Originally Posted by
hhdl
Both are in some sense correct. When changing from Standard to Flex, what you are actually doing is getting a new ticket and paying for it with the value of the Standard ticket plus some other method of payment.
So if the Flex ticket is refunded, it will refund to the method of payment: the difference between Flex and Standard in cash equivalent and the value of the Standard ticket as a voucher (likely with the same expiration date as when you'd cancel the Standard ticket, but some airlines implement the voucher with a reset expiration date).
Bumping this to see if anyone else has any more recent intel and also to test the statement quoted above. Would one in fact get a voucher for the full amount of the Standard ticket? That would be perfectly fine with me, but I'd be concerned that instead I'd merely get refunded the amount of the taxes and lose the entire rest of the value of the Standard ticket.

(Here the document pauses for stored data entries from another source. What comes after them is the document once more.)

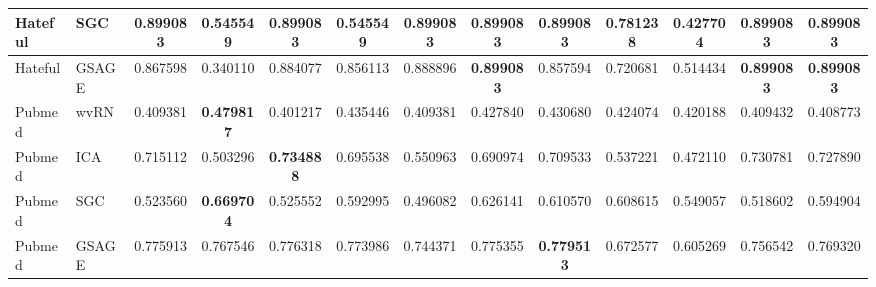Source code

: \begin{table*}
{\begin{tabular}{|l|l|c|c|c|c|c|c|c|c|c|c|c|}
  Hateful &        SGC &  \textbf{0.899083} &  0.545549 &  \textbf{0.899083} &  0.545549 &  \textbf{0.899083} &  \textbf{0.899083} &  \textbf{0.899083} &  0.781238 &  0.427704 &  \textbf{0.899083} &  \textbf{0.899083}\\ \hline
  Hateful &      GSAGE &  0.867598 &  0.340110 &  0.884077 &  0.856113 &  0.888896 &  \textbf{0.899083} &  0.857594 &  0.720681 &  0.514434 &  \textbf{0.899083} &  \textbf{0.899083}\\ \hline
  Pubmed &       wvRN &  0.409381 &  \textbf{0.479817} &  0.401217 &  0.435446 &  0.409381 &  0.427840 &  0.430680 &  0.424074 &  0.420188 &  0.409432 &  0.408773\\ \hline
  Pubmed &        ICA &  0.715112 &  0.503296 &  \textbf{0.734888} &  0.695538 &  0.550963 &  0.690974 &  0.709533 &  0.537221 &  0.472110 &  0.730781 &  0.727890\\ \hline
  Pubmed &        SGC &  0.523560 &  \textbf{0.669704} &  0.525552 &  0.592995 &  0.496082 &  0.626141 &  0.610570 &  0.608615 &  0.549057 &  0.518602 &  0.594904\\ \hline
  Pubmed &      GSAGE &  0.775913 &  0.767546 &  0.776318 &  0.773986 &  0.744371 &  0.775355 &  \textbf{0.779513} &  0.672577 &  0.605269 &  0.756542 &  0.769320\\ \hline
\end{tabular}
}
\label{table:f1}
\end{table*}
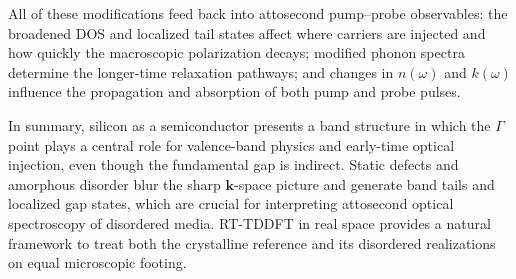 All of these modifications feed back into attosecond pump--probe observables:
the broadened DOS and localized tail states affect where carriers are injected and how quickly the macroscopic polarization decays; 
modified phonon spectra determine the longer-time relaxation pathways; 
and changes in $n(\omega)$ and $k(\omega)$ influence the propagation and absorption of both pump and probe pulses.

In summary, silicon as a semiconductor presents a band structure in which the $\Gamma$ point plays a central role for valence-band physics and early-time optical injection, even though the fundamental gap is indirect.
Static defects and amorphous disorder blur the sharp $\mathbf k$-space picture and generate band tails and localized gap states, which are crucial for interpreting attosecond optical spectroscopy of disordered media.
RT-TDDFT in real space provides a natural framework to treat both the crystalline reference and its disordered realizations on equal microscopic footing.

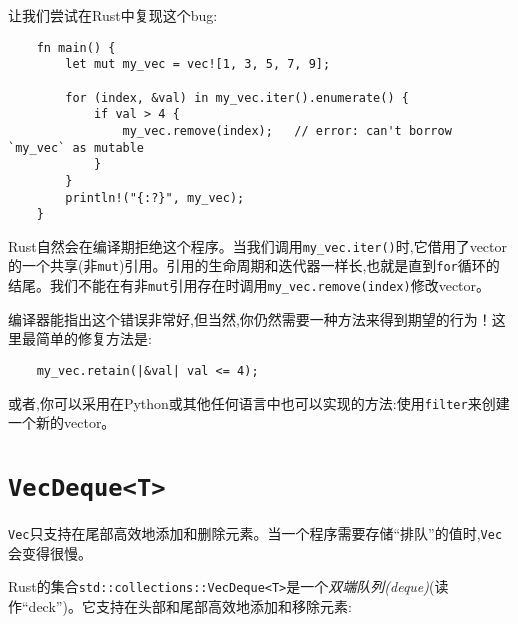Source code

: 让我们尝试在Rust中复现这个bug:
\begin{verbatim}
    fn main() {
        let mut my_vec = vec![1, 3, 5, 7, 9];
        
        for (index, &val) in my_vec.iter().enumerate() {
            if val > 4 {
                my_vec.remove(index);   // error: can't borrow `my_vec` as mutable
            }
        }
        println!("{:?}", my_vec);
    }
\end{verbatim}

Rust自然会在编译期拒绝这个程序。当我们调用\texttt{my\_vec.iter()}时,它借用了vector的一个共享(非\texttt{mut})引用。引用的生命周期和迭代器一样长,也就是直到\texttt{for}循环的结尾。我们不能在有非\texttt{mut}引用存在时调用\texttt{my\_vec.remove(index)}修改vector。

编译器能指出这个错误非常好,但当然,你仍然需要一种方法来得到期望的行为！这里最简单的修复方法是:
\begin{verbatim}
    my_vec.retain(|&val| val <= 4);
\end{verbatim}

或者,你可以采用在Python或其他任何语言中也可以实现的方法:使用\texttt{filter}来创建一个新的vector。

\section{\texttt{VecDeque<T>}}

\texttt{Vec}只支持在尾部高效地添加和删除元素。当一个程序需要存储“排队”的值时,\texttt{Vec}会变得很慢。

Rust的集合\texttt{std::collections::VecDeque<T>}是一个\emph{双端队列(deque)}(读作“deck”)。它支持在头部和尾部高效地添加和移除元素:






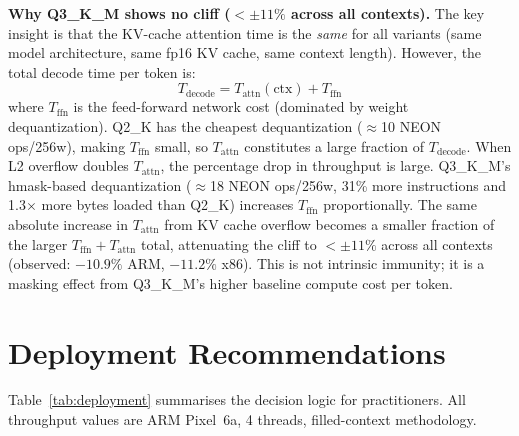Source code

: \documentclass[conference]{IEEEtran}
\begin{document}
\textbf{Why Q3\_K\_M shows no cliff ($<\pm11\%$ across all contexts).}
The key insight is that the KV-cache attention time is the \emph{same} for all variants
(same model architecture, same fp16 KV cache, same context length).
However, the total decode time per token is:
\[T_{\text{decode}} = T_{\text{attn}}(\text{ctx}) + T_{\text{ffn}}\]
where $T_{\text{ffn}}$ is the feed-forward network cost (dominated by weight dequantization).
Q2\_K has the cheapest dequantization ($\approx$10 NEON ops/256w), making $T_{\text{ffn}}$
small, so $T_{\text{attn}}$ constitutes a large fraction of $T_{\text{decode}}$.
When L2 overflow doubles $T_{\text{attn}}$, the percentage drop in throughput is large.
Q3\_K\_M's hmask-based dequantization ($\approx$18 NEON ops/256w, 31\% more instructions
and 1.3$\times$ more bytes loaded than Q2\_K) increases $T_{\text{ffn}}$ proportionally.
The same absolute increase in $T_{\text{attn}}$ from KV cache overflow
becomes a smaller fraction of the larger $T_{\text{ffn}}+T_{\text{attn}}$ total,
attenuating the cliff to $<\pm11\%$ across all contexts (observed: $-10.9\%$ ARM,
$-11.2\%$ x86).
This is not intrinsic immunity; it is a masking effect from Q3\_K\_M's higher
baseline compute cost per token.

\section{Deployment Recommendations}
\label{sec:deployment}

Table~\ref{tab:deployment} summarises the decision logic for practitioners.
All throughput values are ARM Pixel~6a, 4 threads, filled-context methodology.
\end{document}
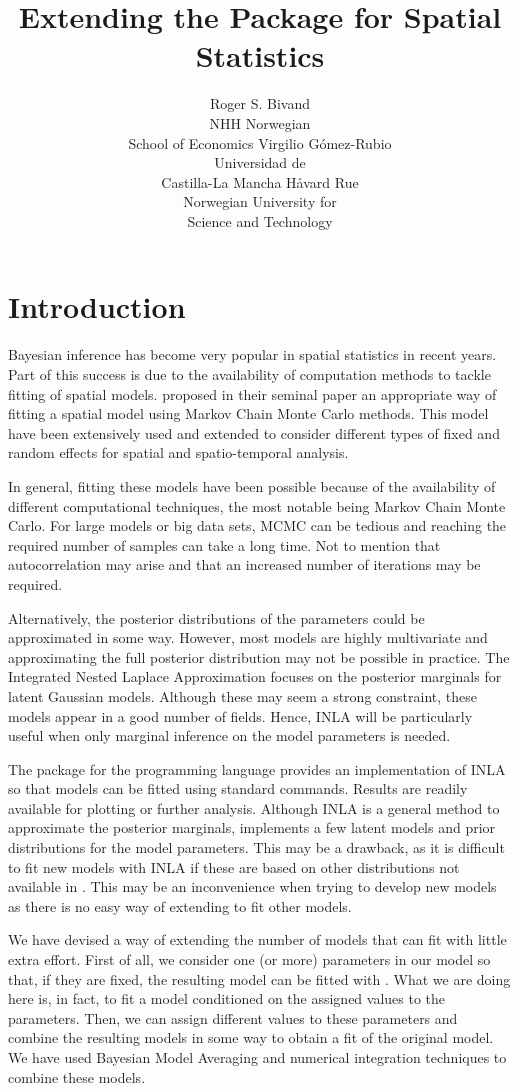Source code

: \documentclass[article]{jss}
\author{Roger S. Bivand\\NHH Norwegian\\ School of Economics \And 
Virgilio G\'omez-Rubio\\Universidad de\\ Castilla-La Mancha 
\And H\r{a}vard Rue\\Norwegian University for\\ Science and Technology
}
\title{Extending the \pkg{R-INLA} Package for Spatial Statistics}
\begin{document}
\section[Introduction]{Introduction}


Bayesian inference has become very popular in spatial statistics in recent
years. Part of this success is due to the availability of computation methods
to tackle fitting of spatial models. \citet{besagetal:1991} proposed in their
seminal paper an appropriate way of fitting a spatial model using Markov Chain
Monte Carlo methods. This model have been extensively used and extended to
consider different types of fixed and random effects for spatial and
spatio-temporal analysis.

In general, fitting these models have been possible because of the availability
of different computational techniques, the most notable being Markov Chain
Monte Carlo. For large models or big data sets, MCMC can be tedious and
reaching the required number of samples can take a long time. Not to mention
that autocorrelation may arise and that an increased number of iterations may
be required.

Alternatively, the posterior distributions of the parameters could be
approximated in some way. However, most models are highly multivariate and
approximating the full posterior distribution may not be possible in practice.
The Integrated Nested Laplace Approximation \citep[][INLA]{isi:000264374200002} focuses on
the posterior marginals for latent Gaussian models. Although these may seem
a strong constraint, these models appear in a good number of fields. 
Hence, INLA will be particularly useful when  only
marginal inference on the model parameters is needed.

The  package\citep{rinla:2013} for the  programming language provides
an implementation of INLA so that models can be fitted using standard 
 commands. Results are readily available for plotting or
further analysis. Although INLA is a general method to approximate the
posterior marginals,  implements a few latent models and prior
distributions for the model parameters.
This may be a drawback, as it is difficult to fit new models with INLA if these
are based on other distributions not available in .  This may be an
inconvenience when trying to develop new models as there is no easy way of
extending  to fit other models.

We have devised a way of extending the number of models that  can
fit with little extra effort. First of all, we consider one (or more)
parameters in our model so that, if they are fixed, the resulting model can be
fitted with . What we are doing here is, in fact, to fit a model
conditioned on the assigned values to the parameters. Then, we can assign
different values to these parameters and combine the resulting models in some
way to obtain a fit of the original model. We have used Bayesian Model
Averaging and numerical integration techniques to combine these models.
\end{document}
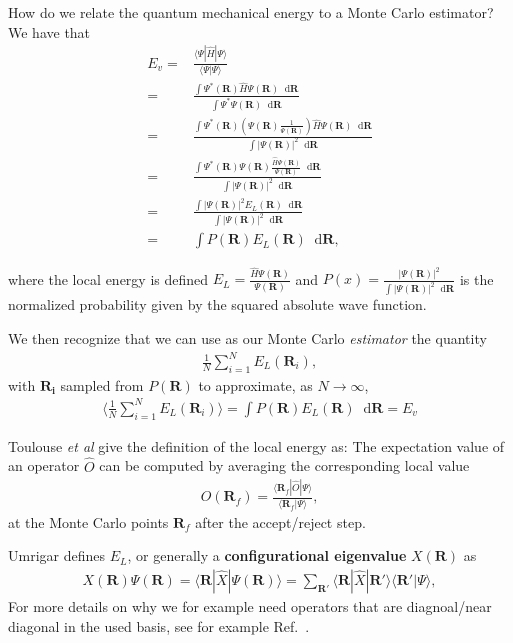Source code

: \documentclass[twoside,english]{uiofysmaster}
\newcommand*\dif{\mathop{}\!\mathrm{d}}
\begin{document}
How do we relate the quantum mechanical energy to a Monte Carlo estimator? We have that \cite{Toulouse2016}
\begin{align}
	E_v =& \frac{\langle \Psi | \hat{H} | \Psi \rangle}{\langle \Psi | \Psi \rangle}  \\
	=& \frac{ \int \Psi^\ast (\bm{R}) \hat{H} \Psi(\bm{R}) \dif \bm{R} }
	{\int \Psi^\ast \Psi(\bm{R}) \dif \bm{R}} \\
	=& \frac{ \int \Psi^\ast (\bm{R}) (\Psi(\bm{R}) \frac{1}{\Psi(\bm{R})}) \hat{H} \Psi(\bm{R}) \dif \bm{R} }
	{\int | \Psi(\bm{R})|^2 \dif \bm{R}} \\
	=&  \frac{ \int \Psi^\ast (\bm{R}) \Psi(\bm{R}) \frac{\hat{H} \Psi(\bm{R}) }{\Psi(\bm{R})}  \dif \bm{R} }
	{\int | \Psi(\bm{R})|^2 \dif \bm{R}} \\
	=&  \frac{ \int | \Psi(\bm{R})|^2  E_L(\bm{R})  \dif \bm{R} }
	{\int | \Psi(\bm{R})|^2 \dif \bm{R}} \\
	=& \int P(\bm{R}) E_L (\bm{R}) \dif \bm{R},
\end{align}

where the local energy is defined $E_L = \frac{\hat{H} \Psi(\bm{R})
}{\Psi(\bm{R})} $ and $P(x) = \frac{| \Psi(\bm{R})|^2 }{ \int |
  \Psi(\bm{R})|^2 \dif \bm{R} }$ is the normalized probability given
by the squared absolute wave function.

We then recognize that we can use as our Monte Carlo \textit{estimator} the quantity
\begin{align}
	\frac{1}{N} \sum_{i=1}^N E_L(\bm{R}_i),
\end{align}
with $\bm{R_i}$ sampled from $P(\bm{R})$ to approximate, as $N \rightarrow \infty$, 
\begin{align}
	\langle \frac{1}{N} \sum_{i=1}^N E_L(\bm{R}_i) \rangle = \int P(\bm{R}) E_L(\bm{R}) \dif \bm{R} = E_v
\end{align}

Toulouse {\em et al} \cite{Toulouse2016} give the definition of the local
energy as: The expectation value of an operator $\hat{O}$ can be
computed by averaging the corresponding local value
\begin{align}
	O(\bm{R}_f) = \frac{ \langle \bm{R}_f | \hat{O} |\Psi \rangle }{ \langle \bm{R}_f | \Psi \rangle },
\end{align}
at the Monte Carlo points $\bm{R}_f$ after the accept/reject step.

Umrigar \cite{Umrigar1999} defines $E_L$, or generally a \textbf{configurational eigenvalue} $X (\bm{R})$ as
\begin{align}
	X(\bm{R}) \Psi(\bm{R}) = \langle \bm{R} | \hat{X} | \Psi(\bm{R}) \rangle
	 = \sum_{\bm{R}'} \langle \bm{R} | \hat{X} | \bm{R}' \rangle \langle \bm{R}' | \Psi \rangle,
\end{align}
For more details on why we for example need operators that are diagnoal/near diagonal in the used basis, see 
for example Ref.~\cite{Umrigar1999}.
\end{document}
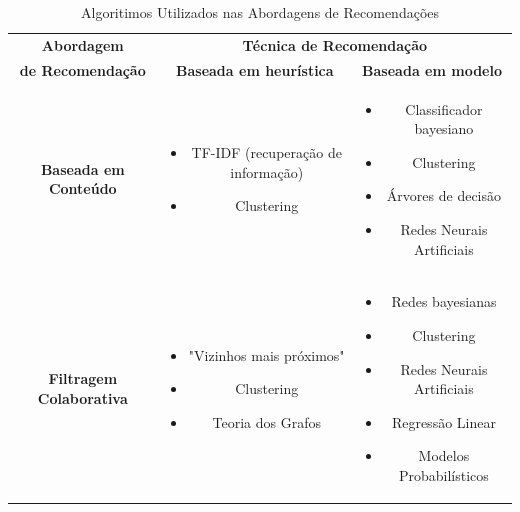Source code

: \begin{table}[]
	\centering
	\caption{Algoritimos Utilizados nas Abordagens de Recomendações}
	\label{tab01}
	\begin{tabular}{|c|c|c|}
	\hline
	\rowcolor[HTML]{C0C0C0} 
	\cellcolor[HTML]{C0C0C0} \textbf{Abordagem} & \multicolumn{2}{c|}{\cellcolor[HTML]{C0C0C0} \textbf{Técnica de Recomendação}} \\ \cline{2-3} 
	\rowcolor[HTML]{C0C0C0} \textbf{de Recomendação}
	\multirow{-2}{*}{\cellcolor[HTML]{C0C0C0}} &  \textbf{Baseada em heurística} & \textbf{Baseada em modelo} \\ \hline
	\textbf{Baseada em Conteúdo	}   & \begin{minipage} [t] {0.3\textwidth} \begin{itemize} \item TF-IDF (recuperação de informação) \item Clustering \end{itemize} \end{minipage} & \begin{minipage} [t] {0.3\textwidth} \begin{itemize} \item Classificador bayesiano \item Clustering \item Árvores de decisão \item Redes Neurais Artificiais \end{itemize} \end{minipage} \\ \hline
	\rowcolor[HTML]{EFEFEF} 
	\textbf{Filtragem Colaborativa}	& \begin{minipage} [t] {0.3\textwidth} \begin{itemize} \item "Vizinhos mais próximos" \item Clustering \item Teoria dos Grafos \end{itemize} \end{minipage} & \begin{minipage} [t] {0.3\textwidth} \begin{itemize} \item  Redes bayesianas \item Clustering \item Redes Neurais Artificiais \item Regressão Linear \item Modelos Probabilísticos \end{itemize} \end{minipage} \\ \hline

\end{tabular}
\end{table}
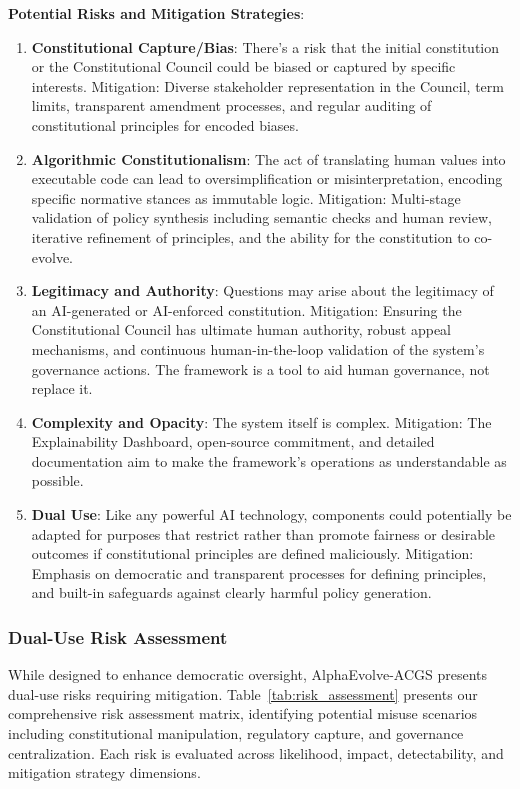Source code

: \documentclass[manuscript,screen,review,anonymous,9pt]{acmart}
\begin{document}
\textbf{Potential Risks and Mitigation Strategies}:
\begin{enumerate}
	\item \textbf{Constitutional Capture/Bias}: There's a risk that the initial constitution or the Constitutional Council could be biased or captured by specific interests. Mitigation: Diverse stakeholder representation in the Council, term limits, transparent amendment processes, and regular auditing of constitutional principles for encoded biases.
	\item \textbf{Algorithmic Constitutionalism}: The act of translating human values into executable code can lead to oversimplification or misinterpretation, encoding specific normative stances as immutable logic. Mitigation: Multi-stage validation of policy synthesis including semantic checks and human review, iterative refinement of principles, and the ability for the constitution to co-evolve.
	\item \textbf{Legitimacy and Authority}: Questions may arise about the legitimacy of an AI-generated or AI-enforced constitution. Mitigation: Ensuring the Constitutional Council has ultimate human authority, robust appeal mechanisms, and continuous human-in-the-loop validation of the system's governance actions. The framework is a tool to aid human governance, not replace it.
	\item \textbf{Complexity and Opacity}: The system itself is complex. Mitigation: The Explainability Dashboard, open-source commitment, and detailed documentation aim to make the framework's operations as understandable as possible.
	\item \textbf{Dual Use}: Like any powerful AI technology, components could potentially be adapted for purposes that restrict rather than promote fairness or desirable outcomes if constitutional principles are defined maliciously. Mitigation: Emphasis on democratic and transparent processes for defining principles, and built-in safeguards against clearly harmful policy generation.
\end{enumerate}

\subsubsection{Dual-Use Risk Assessment}
\label{subsubsec:dual_use_risks}
While designed to enhance democratic oversight, AlphaEvolve-ACGS presents dual-use risks requiring mitigation. Table~\ref{tab:risk_assessment} presents our comprehensive risk assessment matrix, identifying potential misuse scenarios including constitutional manipulation, regulatory capture, and governance centralization. Each risk is evaluated across likelihood, impact, detectability, and mitigation strategy dimensions.
\end{document}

The specific situation I face is that the fare has gone down by around €300 for two pax, enough to make it worth my while to chase whatever relief is available. Stupidly I didn't book this through Delta (it's a code-share route on AF metal) -- if I had it would be child's play to cancel the ticket, immediately get a voucher, and then immediately rebook at the new lower price, keeping the excess value of the voucher for future travel. Is there any such reliable work-around for 057 ticket stock?